TEACHING
I never taught to the test. I never used pre-made curricula. Even though I relied heavily on the internet and print media and other sources for authentic materials I always made anything I found my own. I created my own curricula for whatever classes I taught - I was rarely, if ever handed any real curricula - and that included general art, fine art, art history, advertising, cartooning, painting, drawing, and photography (without cameras - you figure it out), as well as - out of license - music appreciation, technology, video, and health. (Math too but I would like to pretend that never happened because the last person you’d ever want your child to learn math from would be me.)
The teachers who presented pre-digested power points every class period were the same teachers who were disgusted when their students handed in heavily cut-and-pasted term papers and projects, or copied off one another in Regents exams. What would you expect when all you were handing them was something YOU cut, copied and pasted, without any of your own input? As a student my memory is of teachers who taught us in their own words, even if they were reading them from little bits of yellow paper, at breakneck speed, as we took notes. The act of listening and then writing was the key to our learning, even if it was mainly to ingest facts that we would then be able to regurgitate at a 3-hour state test required for a high school diploma. Most of our classes were not taught for the sake of passing a high-stakes exam, but we still had to learn - we were expected to listen, read, write, and respond to our teachers.

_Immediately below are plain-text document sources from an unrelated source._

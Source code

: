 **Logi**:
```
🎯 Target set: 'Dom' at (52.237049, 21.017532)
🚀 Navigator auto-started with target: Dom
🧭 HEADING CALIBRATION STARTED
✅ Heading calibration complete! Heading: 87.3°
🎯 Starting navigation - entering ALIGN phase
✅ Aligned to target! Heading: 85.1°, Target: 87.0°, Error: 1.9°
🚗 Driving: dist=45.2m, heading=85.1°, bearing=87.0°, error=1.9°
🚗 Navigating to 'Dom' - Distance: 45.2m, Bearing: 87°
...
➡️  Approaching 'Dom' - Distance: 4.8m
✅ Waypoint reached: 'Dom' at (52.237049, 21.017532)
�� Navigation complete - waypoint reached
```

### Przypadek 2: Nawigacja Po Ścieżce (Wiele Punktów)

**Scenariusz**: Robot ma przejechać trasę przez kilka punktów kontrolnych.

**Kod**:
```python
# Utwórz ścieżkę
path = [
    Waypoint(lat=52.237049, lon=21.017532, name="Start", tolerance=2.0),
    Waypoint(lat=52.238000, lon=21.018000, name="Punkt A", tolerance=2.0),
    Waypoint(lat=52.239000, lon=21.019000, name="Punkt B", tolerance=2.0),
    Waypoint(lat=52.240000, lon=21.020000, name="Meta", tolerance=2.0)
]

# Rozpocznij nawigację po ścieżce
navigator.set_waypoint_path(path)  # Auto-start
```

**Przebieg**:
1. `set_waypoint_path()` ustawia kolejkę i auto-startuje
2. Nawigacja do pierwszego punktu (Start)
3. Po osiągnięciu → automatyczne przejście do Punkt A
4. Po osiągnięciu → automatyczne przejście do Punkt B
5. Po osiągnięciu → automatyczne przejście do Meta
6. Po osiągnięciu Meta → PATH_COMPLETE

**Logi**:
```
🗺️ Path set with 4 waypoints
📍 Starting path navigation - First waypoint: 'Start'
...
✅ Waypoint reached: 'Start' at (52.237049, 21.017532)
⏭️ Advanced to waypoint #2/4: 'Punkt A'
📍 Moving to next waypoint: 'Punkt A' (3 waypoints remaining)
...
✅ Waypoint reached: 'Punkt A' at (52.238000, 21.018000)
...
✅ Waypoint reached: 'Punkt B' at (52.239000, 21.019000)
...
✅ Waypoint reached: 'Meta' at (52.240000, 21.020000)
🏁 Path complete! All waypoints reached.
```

I believe that teachers turn key not only what but how they were taught, the voices still in their head of the gifted teachers who taught them. This was verified to me in a recent conversation with a fellow Cooper art school grad who related how he teaches his college level art students using the same pedagogy as our mutual art professor used with him as a student. I can speak for myself that I taught my students in elementary, intermediate, and high school in the same manner, although of course everything was adjusted to meet the appropriate emotional, mental, physical, age, and experiential level of the students (I taught many students with disabilities including Down’s Syndrome, autism, deaf and hard of hearing, in wheelchairs, on crutches, legally blind, learning disabled, and mild to severely emotionally disturbed, as well as the “general” population, including english language learners, the post-incarcerated, and recent immigrants with little to no prior formal education, who often displayed many of these disabilities as well).
I would “crit” their projects, and speak to them as individuals, giving them feedback and taking them seriously, even if for them art was a total mystery or contained little to no importance for them or their families. I taught concepts, basic principles of art and design, and art appreciation by exposing them to the works of artists, and asking them to respond to the art. I rarely presented my students with a template unless if was something for the younger students that would allow them to make it their own. I learned that all students needed a jumping off point, and a little push, and time to explore and do their thing. When supervisors, who’d left me pretty much alone most of my teaching career over several years at various schools suddenly were mandated to find something wrong with everything I was doing - after years producing bonafide student “product” e.g. the original student art works displayed in the classroom, on the bulletin boards in the hallway, and in the semi-annual end of term art shows - teaching stopped being what it was supposed to be.
Students as well as teachers cannot function under scrutiny. Even though I rolled with every punch, and pushed back as well, and fought for myself and for other teachers, it seemed that whatever I was doing was never going to be understood or appreciated, except by a few caring students who did not run with the crowd mentality that school and teachers were “wack”.